Warnings and Precautions:
- Hepatotoxicity: Monitor liver function tests including ALT, AST, and total bilirubin at baseline prior to administration, every 2 weeks during the first 12 weeks, and then monthly thereafter as clinically indicated, with more frequent testing in patients who develop transaminase elevations. Interrupt, reduce the dose, or permanently discontinue HERNEXEOS based on severity.
- Left Ventricular Dysfunction: Before initiating, evaluate LVEF and monitor at regular intervals during treatment and as clinically indicated. Interrupt, reduce the dose, or permanently discontinue HERNEXEOS based on severity.
- Interstitial Lung Disease/Pneumonitis: Monitor for new or worsening symptoms indicative of ILD/pneumonitis (e.g., dyspnea, cough, fever). Interrupt, reduce the dose, or permanently discontinue HERNEXEOS based on severity.
- Embryo-Fetal Toxicity: Can cause fetal harm. Advise patients of the potential risk to a fetus and to use effective contraception.
Adverse Reactions
Most common adverse reactions (≥ 20%) are diarrhea, hepatotoxicity, rash, fatigue, and nausea.
The most common (≥ 2%) Grade 3 or 4 laboratory abnormalities were decreased lymphocytes, increased alanine aminotransferase, increased aspartate aminotransferase, decreased potassium, and increased gamma glutamyl transferase.
Drug Interactions:
- Strong CYP3A Inducers: Avoid concomitant use with strong CYP3A inducers. If concomitant use cannot be avoided, increase HERNEXEOS dose.
- BCRP Substrates: Avoid concomitant use with certain BCRP substrates where minimal concentration increase may lead to serious adverse reactions and consider alternative therapies. If concomitant use cannot be avoided, monitor patients closely for adverse reactions and follow recommendations provided in the BCRP substrate approved product labeling. For other BCRP substrates, monitor for increased adverse reactions and adjust the dosages of those substrates as clinically appropriate.

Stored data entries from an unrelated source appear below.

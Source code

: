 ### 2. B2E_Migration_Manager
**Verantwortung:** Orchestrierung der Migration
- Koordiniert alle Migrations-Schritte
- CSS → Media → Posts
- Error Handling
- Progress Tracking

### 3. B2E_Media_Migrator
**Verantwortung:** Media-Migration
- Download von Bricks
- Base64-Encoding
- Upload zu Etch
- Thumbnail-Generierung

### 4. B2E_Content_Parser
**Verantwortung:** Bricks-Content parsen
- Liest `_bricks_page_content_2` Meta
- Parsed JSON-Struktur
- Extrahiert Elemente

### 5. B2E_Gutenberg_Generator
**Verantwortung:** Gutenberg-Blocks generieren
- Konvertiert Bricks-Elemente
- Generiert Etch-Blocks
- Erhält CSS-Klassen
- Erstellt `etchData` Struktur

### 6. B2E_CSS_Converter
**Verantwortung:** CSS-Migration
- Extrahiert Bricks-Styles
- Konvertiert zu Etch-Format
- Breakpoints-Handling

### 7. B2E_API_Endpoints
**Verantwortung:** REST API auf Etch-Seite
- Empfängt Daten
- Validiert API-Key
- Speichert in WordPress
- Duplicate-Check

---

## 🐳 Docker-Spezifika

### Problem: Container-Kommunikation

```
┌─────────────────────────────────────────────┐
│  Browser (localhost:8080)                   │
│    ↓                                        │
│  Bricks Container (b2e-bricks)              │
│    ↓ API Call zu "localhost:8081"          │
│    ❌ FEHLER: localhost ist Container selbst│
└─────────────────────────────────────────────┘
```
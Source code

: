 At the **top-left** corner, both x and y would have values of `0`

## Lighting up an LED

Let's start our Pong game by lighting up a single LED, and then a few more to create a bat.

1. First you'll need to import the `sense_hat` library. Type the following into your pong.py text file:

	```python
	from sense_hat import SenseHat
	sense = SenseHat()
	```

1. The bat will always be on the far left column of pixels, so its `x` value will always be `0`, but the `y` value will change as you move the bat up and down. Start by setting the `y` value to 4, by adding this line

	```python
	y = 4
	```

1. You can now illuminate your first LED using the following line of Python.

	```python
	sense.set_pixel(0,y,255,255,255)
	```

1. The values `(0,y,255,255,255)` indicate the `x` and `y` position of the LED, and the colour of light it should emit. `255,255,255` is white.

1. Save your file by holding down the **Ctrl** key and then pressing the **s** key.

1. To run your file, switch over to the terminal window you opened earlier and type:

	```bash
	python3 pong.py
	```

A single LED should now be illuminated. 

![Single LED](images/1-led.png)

Use in Specific Populations:
- Lactation: Advise not to breastfeed.
Adapted From:
https://www.accessdata.fda.gov/drugsatfda_docs/label/2025/219042s000lbl.pdf
Every health-care provider should make their own determination regarding specific safe and appropriate patient care practices, including drug dosages and indications. The provider should always consult the most recent prescribing/product information. FDA Focus information is not guaranteed to be accurate, complete, or current. JADPRO and its editors, authors, reviewers, and commentators cannot be held responsible for any liability incurred as a consequence of the application of any of the information listed within.